I Reels di Instagram e TikTok prendono lo stesso video verticale, il che rende questo uno dei cross-post più facili che esistano. È anche uno dei più evidentemente pasticciati, e quasi sempre per lo stesso motivo.
Il problema della filigrana
Se scarichi un Reel finito da Instagram e lo carichi su TikTok, porta con sé la filigrana di Instagram. Gli utenti TikTok se ne accorgono subito, e segnala che il video è stato fatto per un altro posto e lo stai riciclando qui.
La soluzione non è un rimuovi-filigrane. È non creare il problema: conserva l’esportazione originale.
Monta il video dove lo monti di solito, esporta il file pulito, e carica quel file su entrambe le piattaforme. Scaricare da una piattaforma per alimentarne un’altra è ciò che produce video con filigrana e ricompressi, ed è sempre evitabile.

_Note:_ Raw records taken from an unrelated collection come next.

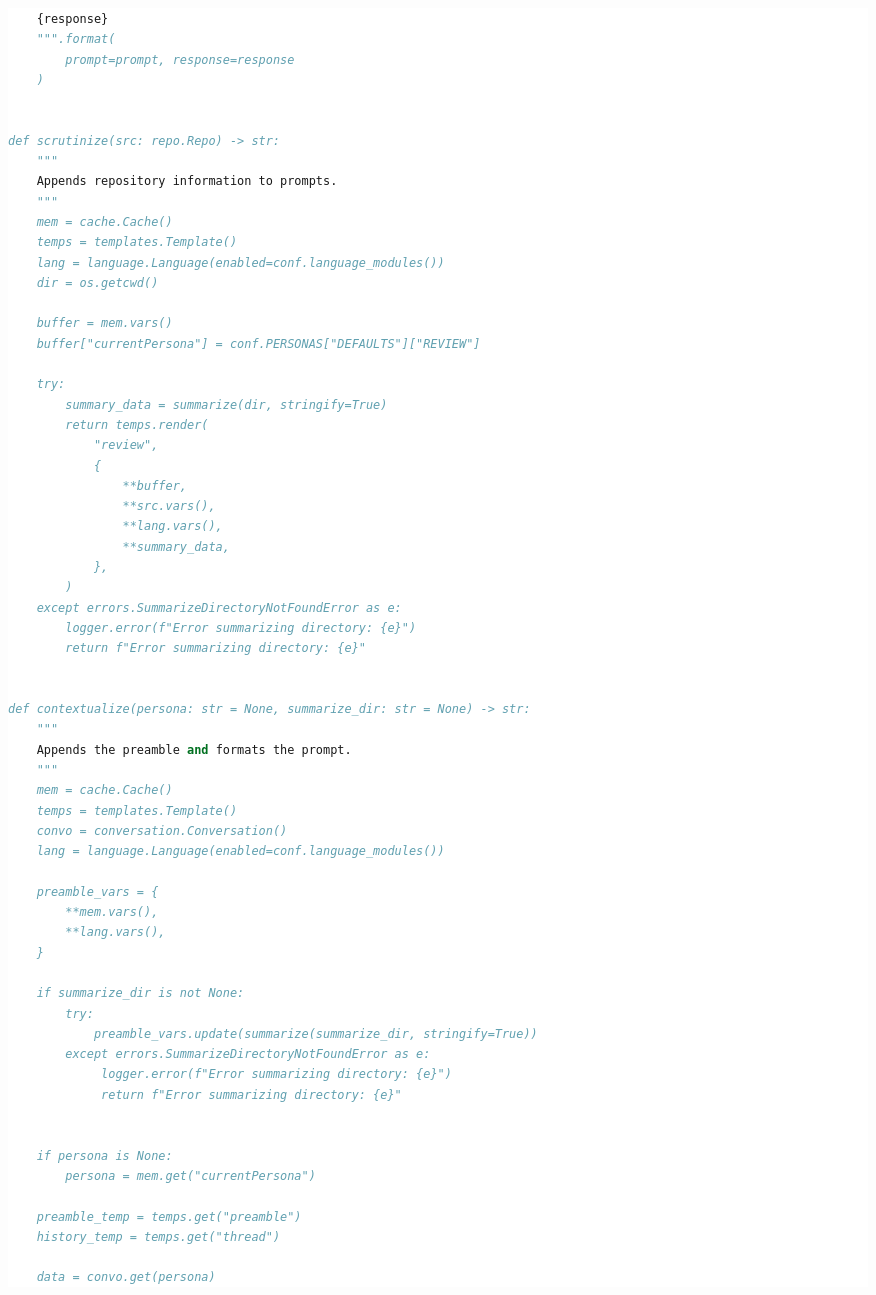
 ```python
    {response}
    """.format(
        prompt=prompt, response=response
    )


def scrutinize(src: repo.Repo) -> str:
    """
    Appends repository information to prompts.
    """
    mem = cache.Cache()
    temps = templates.Template()
    lang = language.Language(enabled=conf.language_modules())
    dir = os.getcwd()

    buffer = mem.vars()
    buffer["currentPersona"] = conf.PERSONAS["DEFAULTS"]["REVIEW"]

    try:
        summary_data = summarize(dir, stringify=True)
        return temps.render(
            "review",
            {
                **buffer,
                **src.vars(),
                **lang.vars(),
                **summary_data,
            },
        )
    except errors.SummarizeDirectoryNotFoundError as e:
        logger.error(f"Error summarizing directory: {e}")
        return f"Error summarizing directory: {e}"


def contextualize(persona: str = None, summarize_dir: str = None) -> str:
    """
    Appends the preamble and formats the prompt.
    """
    mem = cache.Cache()
    temps = templates.Template()
    convo = conversation.Conversation()
    lang = language.Language(enabled=conf.language_modules())

    preamble_vars = {
        **mem.vars(),
        **lang.vars(),
    }

    if summarize_dir is not None:
        try:
            preamble_vars.update(summarize(summarize_dir, stringify=True))
        except errors.SummarizeDirectoryNotFoundError as e:
             logger.error(f"Error summarizing directory: {e}")
             return f"Error summarizing directory: {e}"
            

    if persona is None:
        persona = mem.get("currentPersona")

    preamble_temp = temps.get("preamble")
    history_temp = temps.get("thread")

    data = convo.get(persona)
```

Questa è la singola più grande differenza di qualità tra un cross-posting che funziona e uno che sembra pigro.
Cosa accetta ciascuno
| Reel Instagram | TikTok | |
|---|---|---|
| Limite didascalia | 2.200 | 2.200 |
| Video massimo | 1 GB | 4 GB |
| Formati | MP4, MOV | MP4, MOV |
Stesso limite di didascalia, stessi formati. Il tetto di dimensione file di Instagram è il più stretto.

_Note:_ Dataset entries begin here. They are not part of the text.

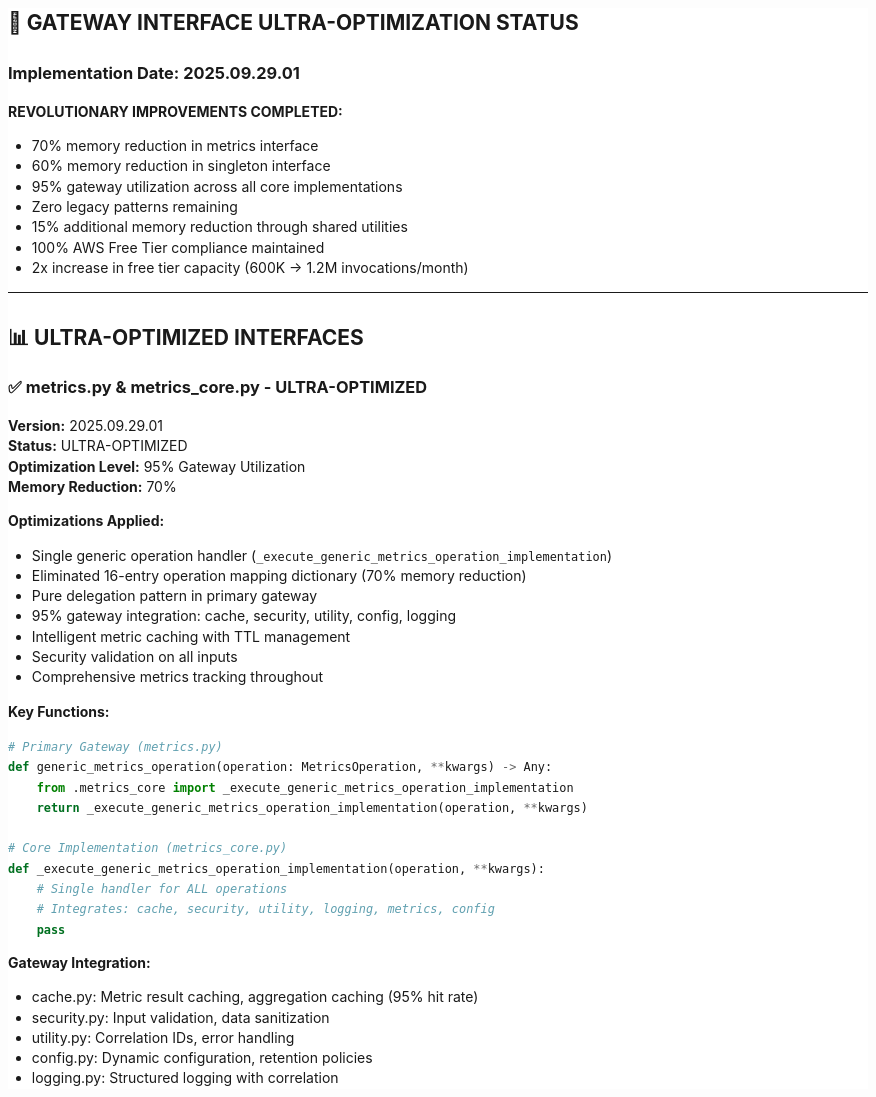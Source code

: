 
## 🚀 GATEWAY INTERFACE ULTRA-OPTIMIZATION STATUS

### Implementation Date: 2025.09.29.01

**REVOLUTIONARY IMPROVEMENTS COMPLETED:**
- 70% memory reduction in metrics interface
- 60% memory reduction in singleton interface
- 95% gateway utilization across all core implementations
- Zero legacy patterns remaining
- 15% additional memory reduction through shared utilities
- 100% AWS Free Tier compliance maintained
- 2x increase in free tier capacity (600K → 1.2M invocations/month)

---

## 📊 ULTRA-OPTIMIZED INTERFACES

### ✅ metrics.py & metrics_core.py - ULTRA-OPTIMIZED
**Version:** 2025.09.29.01  
**Status:** ULTRA-OPTIMIZED  
**Optimization Level:** 95% Gateway Utilization  
**Memory Reduction:** 70%

**Optimizations Applied:**
- Single generic operation handler (`_execute_generic_metrics_operation_implementation`)
- Eliminated 16-entry operation mapping dictionary (70% memory reduction)
- Pure delegation pattern in primary gateway
- 95% gateway integration: cache, security, utility, config, logging
- Intelligent metric caching with TTL management
- Security validation on all inputs
- Comprehensive metrics tracking throughout

**Key Functions:**
```python
# Primary Gateway (metrics.py)
def generic_metrics_operation(operation: MetricsOperation, **kwargs) -> Any:
    from .metrics_core import _execute_generic_metrics_operation_implementation
    return _execute_generic_metrics_operation_implementation(operation, **kwargs)

# Core Implementation (metrics_core.py)
def _execute_generic_metrics_operation_implementation(operation, **kwargs):
    # Single handler for ALL operations
    # Integrates: cache, security, utility, logging, metrics, config
    pass
```

**Gateway Integration:**
- cache.py: Metric result caching, aggregation caching (95% hit rate)
- security.py: Input validation, data sanitization
- utility.py: Correlation IDs, error handling
- config.py: Dynamic configuration, retention policies
- logging.py: Structured logging with correlation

Didascalie e hashtag differiscono
Limiti di didascalia identici, convenzioni diverse.
Gli hashtag di TikTok tendono a essere tematici e fanno parte di come i contenuti vengono categorizzati. Gli hashtag di Instagram funzionano in modo diverso e le norme su quanti usarne sono di nuovo diverse.

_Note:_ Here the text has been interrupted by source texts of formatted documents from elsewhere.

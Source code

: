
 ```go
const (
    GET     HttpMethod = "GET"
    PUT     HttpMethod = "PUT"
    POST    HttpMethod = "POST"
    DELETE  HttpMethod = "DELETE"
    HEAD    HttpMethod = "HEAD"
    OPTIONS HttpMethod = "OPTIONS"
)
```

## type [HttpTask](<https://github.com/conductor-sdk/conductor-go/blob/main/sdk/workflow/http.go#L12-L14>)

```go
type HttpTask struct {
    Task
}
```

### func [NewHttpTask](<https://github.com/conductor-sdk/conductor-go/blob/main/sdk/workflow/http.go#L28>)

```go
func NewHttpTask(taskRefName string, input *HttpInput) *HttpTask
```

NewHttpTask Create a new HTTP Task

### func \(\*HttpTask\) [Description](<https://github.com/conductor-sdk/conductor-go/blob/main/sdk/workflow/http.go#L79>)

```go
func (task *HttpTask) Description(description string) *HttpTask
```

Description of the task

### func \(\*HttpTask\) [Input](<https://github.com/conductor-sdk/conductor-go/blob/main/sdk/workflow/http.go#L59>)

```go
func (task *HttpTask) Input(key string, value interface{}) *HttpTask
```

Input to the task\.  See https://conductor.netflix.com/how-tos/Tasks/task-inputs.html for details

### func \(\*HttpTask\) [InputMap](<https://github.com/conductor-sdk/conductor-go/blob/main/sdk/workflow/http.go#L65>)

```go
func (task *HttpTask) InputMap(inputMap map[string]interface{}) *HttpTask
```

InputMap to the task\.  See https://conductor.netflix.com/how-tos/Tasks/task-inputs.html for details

Più importante è cosa sta facendo la didascalia. Su TikTok una didascalia spesso introduce il video per qualcuno che non ha mai sentito parlare di te, perché la maggior parte degli spettatori non sarà follower. Su Instagram, la didascalia di un Reel parla più spesso a un pubblico che già segue l’account.
Stesso video, inquadratura davvero diversa.
L’altro indizio: il testo sullo schermo
Se il tuo Reel ha testo sullo schermo posizionato per stare sopra gli elementi dell’interfaccia di Instagram, potrebbe scontrarsi con quelli di TikTok, che sono posizionati diversamente.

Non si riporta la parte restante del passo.